I eventually realized that both hot- and cold-water valves were open, and I was effectively siphoning all the water out of the water heater.  So, I shut that other valve, and turned off the water heater, thinking that I was probably now cooking about a pint of water in there.

I had to wake Karen up to tell her not to bother to flush if she used the toilet in the night, and I called Ron the Plumber to leave him a message that we had sprung a leak and to call me first thing in the morning, which was this morning.

Unfortunately, first thing in this morning was Satruday, and also Valentine's Day.  Which is partly why I called him at midnight-thirty.  I had a vision of him and his wife leaving for a romantic weekend get-away while Karen and I were stuck here, high-and-dry, so to speak.

So, by nine o'clock, Ron had called and was on his way over.  ("This never happens to me!" Ron insisted.)  He made the repair, which was apparently a leak in one of the joints he had made to install the new shower valve, patched the wall (again), and turned the water back on.  Everything seemed ship-shape, but I scrabbled back down under the house to look one last time, just to be sure.

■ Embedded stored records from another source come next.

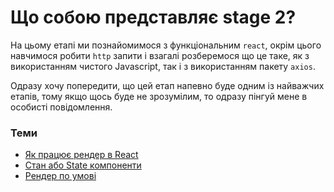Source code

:# Що собою представляє stage 2?

На цьому етапі ми познайомимося з функціональним `react`, окрім цього навчимося робити `http` запити і взагалі розберемося що це таке, як з використанням чистого Javascript, так і з використанням пакету `axios`.

Одразу хочу попередити, що цей етап напевно буде одним із найважчих етапів, тому якщо щось буде не зрозумілим, то одразу пінгуй мене в особисті повідомлення.

### Теми
- [Як працює рендер в React](./react-render.md)
- [Стан або State компоненти](./react-state.md)
- [Рендер по умові](./conditional-render.md)
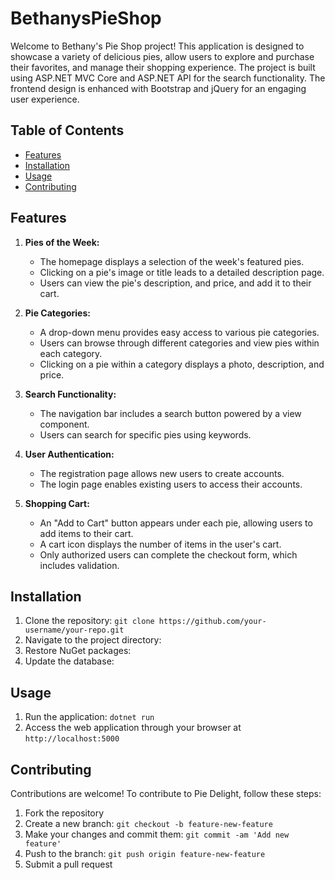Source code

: # BethanysPieShop
Welcome to Bethany's Pie Shop project! This application is designed to showcase a variety of delicious pies, allow users to explore and purchase their favorites, and manage their shopping experience. The project is built using ASP.NET MVC Core and ASP.NET API for the search functionality. The frontend design is enhanced with Bootstrap and jQuery for an engaging user experience.


## Table of Contents
- [Features](#features)
- [Installation](#installation)
- [Usage](#usage)
- [Contributing](#contributing)


## Features
<a name="features"></a>
1. **Pies of the Week:**
   - The homepage displays a selection of the week's featured pies.
   - Clicking on a pie's image or title leads to a detailed description page.
   - Users can view the pie's description, and price, and add it to their cart.

2. **Pie Categories:**
   - A drop-down menu provides easy access to various pie categories.
   - Users can browse through different categories and view pies within each category.
   - Clicking on a pie within a category displays a photo, description, and price.

3. **Search Functionality:**
   - The navigation bar includes a search button powered by a view component.
   - Users can search for specific pies using keywords.

4. **User Authentication:**
   - The registration page allows new users to create accounts.
   - The login page enables existing users to access their accounts.

5. **Shopping Cart:**
   - An "Add to Cart" button appears under each pie, allowing users to add items to their cart.
   - A cart icon displays the number of items in the user's cart.
   - Only authorized users can complete the checkout form, which includes validation.

## Installation
<a name="installation"></a>
1. Clone the repository: `git clone https://github.com/your-username/your-repo.git`
2. Navigate to the project directory: 
3. Restore NuGet packages: 
4. Update the database: 

## Usage
<a name="usage"></a>
1. Run the application: `dotnet run`
2. Access the web application through your browser at `http://localhost:5000`

## Contributing
<a name="contributing"></a>
Contributions are welcome! To contribute to Pie Delight, follow these steps:

1. Fork the repository
2. Create a new branch: `git checkout -b feature-new-feature`
3. Make your changes and commit them: `git commit -am 'Add new feature'`
4. Push to the branch: `git push origin feature-new-feature`
5. Submit a pull request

As I sat there in the dirt and dust, shining my flashlight up onto the plumbing where the previous night, I had found the leak, everything looked good.  Not quite dried out yet, but no actual visibly flowing water, and no new sprays or drips that I could see or hear.  When all of a sudden, a I felt a drip on my shoulder.

I had my cell phone with me.  I'm actually not a big cell-phone fan.  but here was a time where mine paid for itself.  I called my own house.  I could hear the phone ringing in the kitchen, only a few feet over my head, but a painful and filthy trek through the crawl-space then the basement to travel.  "Karen, tell Ron not to leave yet.  There's also a leak in the hose bibb."

The ground where I was sitting was saturated; the hose bibb there had apparently been slowly leaking for a long time, and it was just a coincidence that I was sitting under it when one of the occasional drips chose to fall.  And that there was a plumber in the house at the time.

So now, all of our plumbing is in good shape.

Seems to be in good shape.

Maybe.

For now.

I know nothing lasts.  I just want this stuff to hold together long enough to sell the house to some other home-moaner.